··· THE DATA
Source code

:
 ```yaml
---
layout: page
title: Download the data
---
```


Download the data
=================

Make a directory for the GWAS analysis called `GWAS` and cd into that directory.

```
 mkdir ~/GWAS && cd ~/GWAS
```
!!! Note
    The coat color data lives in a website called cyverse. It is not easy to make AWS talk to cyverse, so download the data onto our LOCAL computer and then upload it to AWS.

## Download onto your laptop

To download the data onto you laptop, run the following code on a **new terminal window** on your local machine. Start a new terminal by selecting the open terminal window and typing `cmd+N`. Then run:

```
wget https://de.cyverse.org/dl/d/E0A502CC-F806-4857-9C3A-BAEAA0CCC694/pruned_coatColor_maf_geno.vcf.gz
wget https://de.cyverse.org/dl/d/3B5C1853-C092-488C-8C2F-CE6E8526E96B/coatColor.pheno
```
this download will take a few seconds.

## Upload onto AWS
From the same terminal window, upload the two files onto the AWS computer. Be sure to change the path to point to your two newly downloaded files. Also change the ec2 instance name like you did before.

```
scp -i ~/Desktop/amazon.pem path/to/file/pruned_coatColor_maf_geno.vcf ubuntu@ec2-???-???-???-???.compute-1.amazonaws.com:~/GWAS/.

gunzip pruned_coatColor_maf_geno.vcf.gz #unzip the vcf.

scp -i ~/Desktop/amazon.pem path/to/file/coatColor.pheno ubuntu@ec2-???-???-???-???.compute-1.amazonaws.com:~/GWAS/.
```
······
Go through the entries above and report each line with the string "ubuntu" in it.

## RESULT FOR THIS EXERCISE:
scp -i ~/Desktop/amazon.pem path/to/file/pruned_coatColor_maf_geno.vcf ubuntu@ec2-???-???-???-???.compute-1.amazonaws.com:~/GWAS/.
scp -i ~/Desktop/amazon.pem path/to/file/coatColor.pheno ubuntu@ec2-???-???-???-???.compute-1.amazonaws.com:~/GWAS/.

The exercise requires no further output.